En fait, c’était là l’époque des retournements sans vergogne où seul l’intérêt personnel comptait. Il faut cependant préciser qu’aucun des deux partis n’était capable de résoudre les graves problèmes du pays, ni même de donner le moindre espoir d’un jour meilleur. Duplicité et inconstance ne sont donc nullement surprenants dans ces conditions.

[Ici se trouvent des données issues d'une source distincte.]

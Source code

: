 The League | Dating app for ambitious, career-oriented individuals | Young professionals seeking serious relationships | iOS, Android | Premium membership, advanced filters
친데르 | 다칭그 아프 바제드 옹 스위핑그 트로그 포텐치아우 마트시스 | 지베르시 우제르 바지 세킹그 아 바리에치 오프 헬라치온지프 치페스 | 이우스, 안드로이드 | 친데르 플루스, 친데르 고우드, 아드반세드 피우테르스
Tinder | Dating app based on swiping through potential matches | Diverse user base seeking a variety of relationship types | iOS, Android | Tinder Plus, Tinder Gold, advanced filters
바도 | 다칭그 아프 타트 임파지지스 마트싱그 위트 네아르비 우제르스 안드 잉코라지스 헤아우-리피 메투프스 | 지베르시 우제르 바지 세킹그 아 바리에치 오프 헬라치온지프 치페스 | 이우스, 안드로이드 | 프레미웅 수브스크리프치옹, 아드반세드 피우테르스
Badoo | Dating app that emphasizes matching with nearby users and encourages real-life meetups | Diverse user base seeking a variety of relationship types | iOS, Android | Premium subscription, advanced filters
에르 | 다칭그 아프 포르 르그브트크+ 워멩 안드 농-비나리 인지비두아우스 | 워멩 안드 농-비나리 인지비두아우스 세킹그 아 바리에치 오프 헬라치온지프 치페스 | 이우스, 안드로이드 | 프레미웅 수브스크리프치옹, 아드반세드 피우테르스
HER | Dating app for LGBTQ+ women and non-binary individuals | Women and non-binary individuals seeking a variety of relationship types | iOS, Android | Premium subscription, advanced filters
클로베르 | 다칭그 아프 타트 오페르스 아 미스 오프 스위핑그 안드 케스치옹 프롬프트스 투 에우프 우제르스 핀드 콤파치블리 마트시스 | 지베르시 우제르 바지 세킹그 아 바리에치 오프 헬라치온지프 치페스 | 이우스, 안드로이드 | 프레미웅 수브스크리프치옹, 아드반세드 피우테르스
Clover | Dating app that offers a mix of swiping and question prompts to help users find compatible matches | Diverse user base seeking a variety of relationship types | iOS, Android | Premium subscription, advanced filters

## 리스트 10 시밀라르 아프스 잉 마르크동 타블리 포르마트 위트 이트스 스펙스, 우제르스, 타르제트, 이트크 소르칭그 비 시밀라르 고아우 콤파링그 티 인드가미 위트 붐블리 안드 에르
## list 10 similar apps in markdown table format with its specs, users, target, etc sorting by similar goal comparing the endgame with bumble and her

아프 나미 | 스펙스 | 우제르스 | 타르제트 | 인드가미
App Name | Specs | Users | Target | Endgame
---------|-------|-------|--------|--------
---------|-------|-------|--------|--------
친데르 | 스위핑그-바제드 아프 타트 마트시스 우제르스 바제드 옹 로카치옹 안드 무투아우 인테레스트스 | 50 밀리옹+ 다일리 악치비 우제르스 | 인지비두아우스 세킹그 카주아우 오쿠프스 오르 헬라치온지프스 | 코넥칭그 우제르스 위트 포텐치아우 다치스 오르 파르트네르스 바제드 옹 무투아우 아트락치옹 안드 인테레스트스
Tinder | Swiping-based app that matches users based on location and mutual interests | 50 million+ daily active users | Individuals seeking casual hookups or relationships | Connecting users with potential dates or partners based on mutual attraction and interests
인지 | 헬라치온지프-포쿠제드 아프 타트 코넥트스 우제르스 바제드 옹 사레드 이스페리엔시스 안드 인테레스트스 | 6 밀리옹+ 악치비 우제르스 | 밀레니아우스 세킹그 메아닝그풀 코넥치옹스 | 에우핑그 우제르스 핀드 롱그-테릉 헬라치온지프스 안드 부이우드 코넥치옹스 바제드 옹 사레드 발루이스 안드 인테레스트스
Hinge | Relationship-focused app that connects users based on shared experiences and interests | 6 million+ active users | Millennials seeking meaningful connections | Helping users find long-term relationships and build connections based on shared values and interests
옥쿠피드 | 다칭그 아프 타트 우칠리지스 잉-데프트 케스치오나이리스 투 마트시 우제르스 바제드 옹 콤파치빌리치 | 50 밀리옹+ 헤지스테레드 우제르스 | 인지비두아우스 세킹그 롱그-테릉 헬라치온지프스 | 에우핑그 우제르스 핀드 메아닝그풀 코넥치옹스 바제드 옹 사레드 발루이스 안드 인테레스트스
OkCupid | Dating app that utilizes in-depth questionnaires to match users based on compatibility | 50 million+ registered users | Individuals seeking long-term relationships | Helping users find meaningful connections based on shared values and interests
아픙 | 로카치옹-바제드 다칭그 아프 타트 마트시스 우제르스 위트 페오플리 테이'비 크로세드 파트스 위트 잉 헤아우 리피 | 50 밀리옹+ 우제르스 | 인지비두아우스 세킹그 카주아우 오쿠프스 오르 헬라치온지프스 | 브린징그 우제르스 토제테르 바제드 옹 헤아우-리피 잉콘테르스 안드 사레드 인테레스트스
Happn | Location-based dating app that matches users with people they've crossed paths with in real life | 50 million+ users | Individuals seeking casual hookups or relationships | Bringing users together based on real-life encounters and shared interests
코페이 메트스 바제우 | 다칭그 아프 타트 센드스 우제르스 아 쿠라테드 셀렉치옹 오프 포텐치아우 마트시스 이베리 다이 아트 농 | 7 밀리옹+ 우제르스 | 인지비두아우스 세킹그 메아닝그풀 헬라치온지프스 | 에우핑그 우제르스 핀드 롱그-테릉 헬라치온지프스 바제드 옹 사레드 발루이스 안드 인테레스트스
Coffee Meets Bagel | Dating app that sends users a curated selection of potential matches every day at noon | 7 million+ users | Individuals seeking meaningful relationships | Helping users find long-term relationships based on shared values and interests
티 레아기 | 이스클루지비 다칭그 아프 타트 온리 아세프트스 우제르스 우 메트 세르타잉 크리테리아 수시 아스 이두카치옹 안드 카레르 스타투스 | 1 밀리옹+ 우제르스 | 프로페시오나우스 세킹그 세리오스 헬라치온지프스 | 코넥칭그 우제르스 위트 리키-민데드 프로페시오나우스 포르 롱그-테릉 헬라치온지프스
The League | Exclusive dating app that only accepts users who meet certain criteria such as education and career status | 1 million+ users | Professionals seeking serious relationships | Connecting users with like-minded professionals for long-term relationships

Dans l’Etat aux frontières incertaines et qui souffrait de difficultés intérieures et extérieures chroniques, la Transylvanie ne put ni augmenter son influence, ni jouer un rôle plus important, même après être véritablement 245passée sous le sceptre du roi Jean. Les trois «nations» n’étaient pas unies: les Sicules avaient tendance à contester toute autorité, les Saxons, après leur défaite, continuèrent néanmoins à être favorables aux Habsbourg, tandis que la noblesse hongroise des comitats de Transylvanie, encore qu’elle eût le mérite d’avoir vaincu les Saxons, ne put pas faire valoir son poids à l’échelle du pays. István Maylád, maître de Fogaras, mis à part, il n’y avait parmi eux aucun grand propriétaire foncier de poids.